= Run of a sequence =

In computer science, a run of a sequence is a non-decreasing range of the sequence that cannot be extended. The number of runs of a sequence is the number of increasing subsequences of the sequence. This is a measure of presortedness, and in particular measures how many subsequences must be merged to sort a sequence.

==Definition==
Let $X=\langle x_1,\dots,x_n\rangle$ be a sequence of elements from a totally ordered set. A run of $X$ is a maximal increasing sequence $\langle x_i,x_{i+1},\dots, x_{j-1},x_j \rangle$. That is, $x_{i-1}>x_i$ and $x_{j}>x_{j+1}$ assuming that $x_{i-1}$ and $x_{j+1}$ exists.
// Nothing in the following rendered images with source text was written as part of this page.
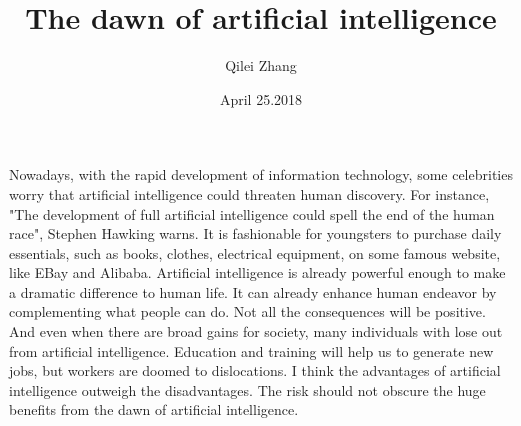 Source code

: \documentclass{article}
\author{Qilei Zhang}
\date{April 25.2018}
\title{The dawn of artificial intelligence}
\begin{document}
\maketitle
Nowadays, with the rapid development of information technology, some celebrities worry that artificial intelligence could threaten human discovery. For instance, "The development of full artificial intelligence could spell the end of the human race", Stephen Hawking warns.
It is fashionable for youngsters to purchase daily essentials, such as books, clothes, electrical equipment, on some famous website, like EBay and Alibaba. Artificial intelligence is already powerful enough to make a dramatic difference to human life. It can already enhance human endeavor by complementing what people can do. Not all the consequences will be positive. And even when there are broad gains for society, many individuals with lose out from artificial intelligence. Education and training will help us to generate new jobs, but workers are doomed to dislocations. I think the advantages of artificial intelligence outweigh the disadvantages. The risk should not obscure the huge benefits from the dawn of artificial intelligence.
\end{document}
For example, if $n$ is a natural number, the sequence $\langle n+1,n+2,\dots, 2n, 1,2,\dots, n\rangle$ has the two runs $\langle n+1,\dots, 2n \rangle$ and $\langle 1,\dots,n \rangle$.

Let $\mathtt{runs}(X)$ be defined as the number of positions $i$ such that $1\le i<n$ and $x_{i+1}<x_i$. It is equivalently defined as the number of runs of $X$ minus one. This definition ensure that $\mathtt{runs}(\langle 1,2,\dots, n \rangle)=0$, that is, the $\mathtt{runs}(X)=0$ if, and only if, the sequence $X$ is sorted. As another example, $\mathtt{runs}(\langle n,n-1,\dots,1 \rangle)=n-1$ and $\mathtt{runs}(\langle 2,1,4,3,\dots, 2n,2n-1\rangle)=n$.

==Sorting sequences with a low number of runs==
The function $\mathtt{runs}$ is a measure of presortedness. The natural merge sort is $\mathtt{runs}$-optimal. That is, if it is known that a sequence has a low number of runs, it can be efficiently sorted using the natural merge sort.

== Long runs ==
A long run is defined similarly to a run, except that the sequence can be either non-decreasing or non-increasing. The number of long runs is not a measure of presortedness. A sequence with a small number of long runs can be sorted efficiently by first reversing the decreasing runs and then using a natural merge sort.